▶ **TASK REQUIREMENTS**: Every line below between the line holding "Приложение тестировалось на" and the line holding "- реализована возможность", inclusive, should be repeated exactly, and all other lines omitted.

[Start of section]

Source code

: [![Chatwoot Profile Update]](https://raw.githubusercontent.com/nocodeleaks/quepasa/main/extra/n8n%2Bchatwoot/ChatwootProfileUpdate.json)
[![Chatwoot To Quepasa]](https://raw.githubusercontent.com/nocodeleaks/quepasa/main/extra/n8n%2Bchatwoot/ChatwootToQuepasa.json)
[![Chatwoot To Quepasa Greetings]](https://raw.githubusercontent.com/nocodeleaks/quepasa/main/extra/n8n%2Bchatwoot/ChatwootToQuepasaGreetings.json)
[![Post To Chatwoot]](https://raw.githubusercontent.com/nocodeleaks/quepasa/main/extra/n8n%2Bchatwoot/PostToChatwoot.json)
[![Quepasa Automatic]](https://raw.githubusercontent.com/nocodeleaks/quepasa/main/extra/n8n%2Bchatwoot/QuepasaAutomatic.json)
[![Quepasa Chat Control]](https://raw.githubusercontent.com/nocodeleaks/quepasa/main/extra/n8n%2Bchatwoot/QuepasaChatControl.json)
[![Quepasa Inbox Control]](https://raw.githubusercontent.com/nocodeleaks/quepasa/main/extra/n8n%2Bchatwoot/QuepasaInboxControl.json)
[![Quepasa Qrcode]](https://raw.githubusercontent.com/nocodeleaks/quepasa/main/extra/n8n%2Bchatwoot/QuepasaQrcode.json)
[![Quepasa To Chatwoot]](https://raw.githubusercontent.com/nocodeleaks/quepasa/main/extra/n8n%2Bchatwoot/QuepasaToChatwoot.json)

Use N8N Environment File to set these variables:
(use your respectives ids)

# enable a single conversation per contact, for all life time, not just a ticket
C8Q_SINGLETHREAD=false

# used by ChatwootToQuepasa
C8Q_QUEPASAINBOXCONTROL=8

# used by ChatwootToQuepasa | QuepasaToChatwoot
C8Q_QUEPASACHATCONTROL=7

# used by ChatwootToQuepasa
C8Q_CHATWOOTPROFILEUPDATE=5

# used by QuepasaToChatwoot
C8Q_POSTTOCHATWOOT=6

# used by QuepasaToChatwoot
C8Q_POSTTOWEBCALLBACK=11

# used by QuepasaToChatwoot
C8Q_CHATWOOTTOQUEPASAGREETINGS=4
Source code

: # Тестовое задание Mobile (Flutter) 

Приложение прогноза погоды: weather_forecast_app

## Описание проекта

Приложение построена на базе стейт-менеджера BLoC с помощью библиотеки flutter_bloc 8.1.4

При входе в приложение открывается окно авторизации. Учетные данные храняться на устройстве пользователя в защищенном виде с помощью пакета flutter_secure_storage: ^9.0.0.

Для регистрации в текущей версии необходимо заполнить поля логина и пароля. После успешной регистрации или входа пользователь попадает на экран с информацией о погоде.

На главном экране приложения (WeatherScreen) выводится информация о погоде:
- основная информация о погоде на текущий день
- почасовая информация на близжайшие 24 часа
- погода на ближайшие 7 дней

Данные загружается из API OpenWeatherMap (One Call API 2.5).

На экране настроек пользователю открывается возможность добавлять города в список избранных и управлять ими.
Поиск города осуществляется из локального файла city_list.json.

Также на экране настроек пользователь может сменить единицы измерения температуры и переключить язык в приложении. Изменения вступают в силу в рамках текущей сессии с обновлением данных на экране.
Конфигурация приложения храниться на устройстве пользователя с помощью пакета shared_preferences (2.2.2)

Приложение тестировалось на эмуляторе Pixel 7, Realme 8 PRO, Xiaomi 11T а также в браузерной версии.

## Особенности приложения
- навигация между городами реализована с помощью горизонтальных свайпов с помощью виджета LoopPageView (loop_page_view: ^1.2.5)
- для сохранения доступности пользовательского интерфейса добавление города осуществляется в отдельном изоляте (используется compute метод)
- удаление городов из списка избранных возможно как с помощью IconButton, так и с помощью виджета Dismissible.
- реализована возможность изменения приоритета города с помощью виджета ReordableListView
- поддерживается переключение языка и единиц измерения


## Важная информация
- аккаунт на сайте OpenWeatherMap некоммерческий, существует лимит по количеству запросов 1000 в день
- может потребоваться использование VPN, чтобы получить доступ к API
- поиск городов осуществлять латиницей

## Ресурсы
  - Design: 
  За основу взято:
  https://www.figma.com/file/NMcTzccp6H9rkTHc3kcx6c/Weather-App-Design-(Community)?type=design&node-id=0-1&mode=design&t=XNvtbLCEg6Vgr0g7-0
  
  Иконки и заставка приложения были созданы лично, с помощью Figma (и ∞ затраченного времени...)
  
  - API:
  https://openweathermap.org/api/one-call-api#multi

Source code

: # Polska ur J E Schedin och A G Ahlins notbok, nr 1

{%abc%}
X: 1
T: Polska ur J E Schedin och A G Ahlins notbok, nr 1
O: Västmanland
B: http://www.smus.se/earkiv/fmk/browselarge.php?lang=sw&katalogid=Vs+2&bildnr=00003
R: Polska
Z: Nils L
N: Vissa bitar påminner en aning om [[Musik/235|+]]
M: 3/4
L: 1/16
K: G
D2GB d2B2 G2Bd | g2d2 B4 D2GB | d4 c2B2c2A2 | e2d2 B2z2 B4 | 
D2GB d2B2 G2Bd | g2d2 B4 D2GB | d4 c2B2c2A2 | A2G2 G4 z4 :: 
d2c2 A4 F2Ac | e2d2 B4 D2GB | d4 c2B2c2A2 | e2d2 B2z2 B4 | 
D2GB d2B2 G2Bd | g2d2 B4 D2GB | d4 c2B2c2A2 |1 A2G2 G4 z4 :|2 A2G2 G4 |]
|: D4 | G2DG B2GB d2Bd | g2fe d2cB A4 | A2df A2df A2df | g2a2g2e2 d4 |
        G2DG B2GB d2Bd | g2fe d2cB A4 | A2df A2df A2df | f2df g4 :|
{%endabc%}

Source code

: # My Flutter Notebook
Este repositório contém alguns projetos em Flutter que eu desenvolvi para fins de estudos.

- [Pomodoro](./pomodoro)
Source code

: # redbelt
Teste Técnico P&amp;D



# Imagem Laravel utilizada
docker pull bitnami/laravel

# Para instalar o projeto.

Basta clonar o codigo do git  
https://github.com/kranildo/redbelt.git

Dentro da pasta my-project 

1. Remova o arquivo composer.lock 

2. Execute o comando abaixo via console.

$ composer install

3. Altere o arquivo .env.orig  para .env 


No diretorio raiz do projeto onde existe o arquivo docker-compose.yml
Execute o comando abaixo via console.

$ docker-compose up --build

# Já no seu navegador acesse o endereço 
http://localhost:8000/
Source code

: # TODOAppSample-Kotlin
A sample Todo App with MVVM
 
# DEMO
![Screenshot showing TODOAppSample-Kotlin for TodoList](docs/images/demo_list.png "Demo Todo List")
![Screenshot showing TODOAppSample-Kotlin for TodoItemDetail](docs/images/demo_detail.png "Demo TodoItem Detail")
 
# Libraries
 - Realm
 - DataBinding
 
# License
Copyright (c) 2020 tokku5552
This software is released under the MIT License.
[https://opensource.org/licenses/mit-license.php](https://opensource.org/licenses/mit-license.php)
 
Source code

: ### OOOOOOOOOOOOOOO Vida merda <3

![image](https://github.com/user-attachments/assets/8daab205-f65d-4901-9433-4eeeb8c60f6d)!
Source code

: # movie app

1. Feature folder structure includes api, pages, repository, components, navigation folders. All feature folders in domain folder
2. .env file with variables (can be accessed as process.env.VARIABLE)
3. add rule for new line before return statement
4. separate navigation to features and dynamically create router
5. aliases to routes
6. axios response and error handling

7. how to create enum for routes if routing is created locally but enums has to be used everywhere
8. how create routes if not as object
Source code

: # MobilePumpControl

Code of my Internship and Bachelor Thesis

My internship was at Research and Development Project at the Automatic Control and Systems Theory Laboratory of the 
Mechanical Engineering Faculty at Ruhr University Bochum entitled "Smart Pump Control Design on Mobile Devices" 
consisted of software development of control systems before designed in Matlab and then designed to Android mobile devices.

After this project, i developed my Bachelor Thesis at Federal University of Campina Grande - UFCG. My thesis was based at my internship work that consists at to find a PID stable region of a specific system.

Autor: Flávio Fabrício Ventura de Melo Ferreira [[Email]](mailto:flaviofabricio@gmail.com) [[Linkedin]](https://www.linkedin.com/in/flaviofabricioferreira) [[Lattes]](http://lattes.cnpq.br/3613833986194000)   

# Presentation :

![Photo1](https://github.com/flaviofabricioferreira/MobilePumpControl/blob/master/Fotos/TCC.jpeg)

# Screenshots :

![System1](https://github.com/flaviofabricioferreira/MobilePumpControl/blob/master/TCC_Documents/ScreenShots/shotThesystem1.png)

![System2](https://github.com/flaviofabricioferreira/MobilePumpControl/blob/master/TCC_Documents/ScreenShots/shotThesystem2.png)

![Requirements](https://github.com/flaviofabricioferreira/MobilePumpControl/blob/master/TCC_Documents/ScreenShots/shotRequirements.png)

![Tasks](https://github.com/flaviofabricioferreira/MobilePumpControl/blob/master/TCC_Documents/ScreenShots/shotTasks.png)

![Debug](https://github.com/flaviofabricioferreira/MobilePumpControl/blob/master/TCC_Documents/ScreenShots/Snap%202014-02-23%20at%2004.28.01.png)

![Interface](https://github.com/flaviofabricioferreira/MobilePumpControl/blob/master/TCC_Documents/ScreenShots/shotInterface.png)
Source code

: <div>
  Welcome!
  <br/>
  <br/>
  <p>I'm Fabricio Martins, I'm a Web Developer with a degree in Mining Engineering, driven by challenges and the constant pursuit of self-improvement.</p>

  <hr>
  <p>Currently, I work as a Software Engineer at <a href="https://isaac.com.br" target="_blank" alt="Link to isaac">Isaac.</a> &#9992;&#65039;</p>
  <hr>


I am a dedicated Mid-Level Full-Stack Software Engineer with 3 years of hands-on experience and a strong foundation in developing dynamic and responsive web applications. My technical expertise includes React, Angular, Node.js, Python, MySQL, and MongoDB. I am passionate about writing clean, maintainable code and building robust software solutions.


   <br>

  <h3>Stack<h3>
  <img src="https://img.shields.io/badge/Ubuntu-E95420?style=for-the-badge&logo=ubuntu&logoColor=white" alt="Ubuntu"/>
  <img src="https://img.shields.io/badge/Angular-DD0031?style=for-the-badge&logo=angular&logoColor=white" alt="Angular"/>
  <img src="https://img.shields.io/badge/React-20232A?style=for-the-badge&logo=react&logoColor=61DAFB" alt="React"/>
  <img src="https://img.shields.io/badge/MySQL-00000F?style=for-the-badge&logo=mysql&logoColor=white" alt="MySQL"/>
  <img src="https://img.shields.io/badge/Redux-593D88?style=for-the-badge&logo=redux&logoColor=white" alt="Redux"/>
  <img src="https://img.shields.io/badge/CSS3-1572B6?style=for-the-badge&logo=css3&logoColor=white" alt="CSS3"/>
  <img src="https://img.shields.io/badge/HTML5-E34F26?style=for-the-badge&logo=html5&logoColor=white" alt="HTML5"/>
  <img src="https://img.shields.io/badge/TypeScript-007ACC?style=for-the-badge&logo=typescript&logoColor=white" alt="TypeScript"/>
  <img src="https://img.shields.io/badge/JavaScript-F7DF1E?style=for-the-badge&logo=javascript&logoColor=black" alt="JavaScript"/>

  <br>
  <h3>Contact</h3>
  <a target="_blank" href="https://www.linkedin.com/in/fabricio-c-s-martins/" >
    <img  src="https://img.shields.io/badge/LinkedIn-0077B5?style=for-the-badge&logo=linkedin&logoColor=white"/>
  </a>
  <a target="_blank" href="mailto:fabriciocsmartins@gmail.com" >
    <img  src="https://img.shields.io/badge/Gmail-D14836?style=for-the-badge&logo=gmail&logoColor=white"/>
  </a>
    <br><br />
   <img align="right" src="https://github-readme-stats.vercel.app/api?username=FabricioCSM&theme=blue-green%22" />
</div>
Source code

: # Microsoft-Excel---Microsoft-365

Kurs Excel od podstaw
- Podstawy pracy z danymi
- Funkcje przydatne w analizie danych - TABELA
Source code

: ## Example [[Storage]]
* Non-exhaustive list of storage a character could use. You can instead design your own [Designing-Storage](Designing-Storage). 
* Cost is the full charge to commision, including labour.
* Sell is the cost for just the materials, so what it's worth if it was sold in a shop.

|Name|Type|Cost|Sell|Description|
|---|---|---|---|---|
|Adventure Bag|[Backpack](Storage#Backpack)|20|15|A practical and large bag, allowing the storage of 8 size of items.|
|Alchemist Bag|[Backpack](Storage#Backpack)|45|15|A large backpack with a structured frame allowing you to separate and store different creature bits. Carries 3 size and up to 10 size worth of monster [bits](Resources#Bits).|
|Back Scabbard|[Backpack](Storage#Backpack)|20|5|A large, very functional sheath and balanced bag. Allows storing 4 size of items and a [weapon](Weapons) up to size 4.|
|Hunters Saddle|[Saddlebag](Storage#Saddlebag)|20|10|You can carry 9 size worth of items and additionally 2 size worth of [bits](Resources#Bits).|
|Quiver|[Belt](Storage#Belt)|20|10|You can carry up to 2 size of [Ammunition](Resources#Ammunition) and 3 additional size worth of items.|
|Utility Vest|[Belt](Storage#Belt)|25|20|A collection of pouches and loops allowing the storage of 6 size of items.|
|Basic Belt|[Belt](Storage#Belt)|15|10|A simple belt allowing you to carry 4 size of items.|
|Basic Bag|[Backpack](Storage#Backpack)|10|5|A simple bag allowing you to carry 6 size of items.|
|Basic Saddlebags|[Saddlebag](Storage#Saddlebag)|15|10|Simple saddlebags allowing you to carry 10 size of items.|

[End of section]

▶ **SOLUTION BELOW**:
Приложение тестировалось на эмуляторе Pixel 7, Realme 8 PRO, Xiaomi 11T а также в браузерной версии.

## Особенности приложения
- навигация между городами реализована с помощью горизонтальных свайпов с помощью виджета LoopPageView (loop_page_view: ^1.2.5)
- для сохранения доступности пользовательского интерфейса добавление города осуществляется в отдельном изоляте (используется compute метод)
- удаление городов из списка избранных возможно как с помощью IconButton, так и с помощью виджета Dismissible.
- реализована возможность изменения приоритета города с помощью виджета ReordableListView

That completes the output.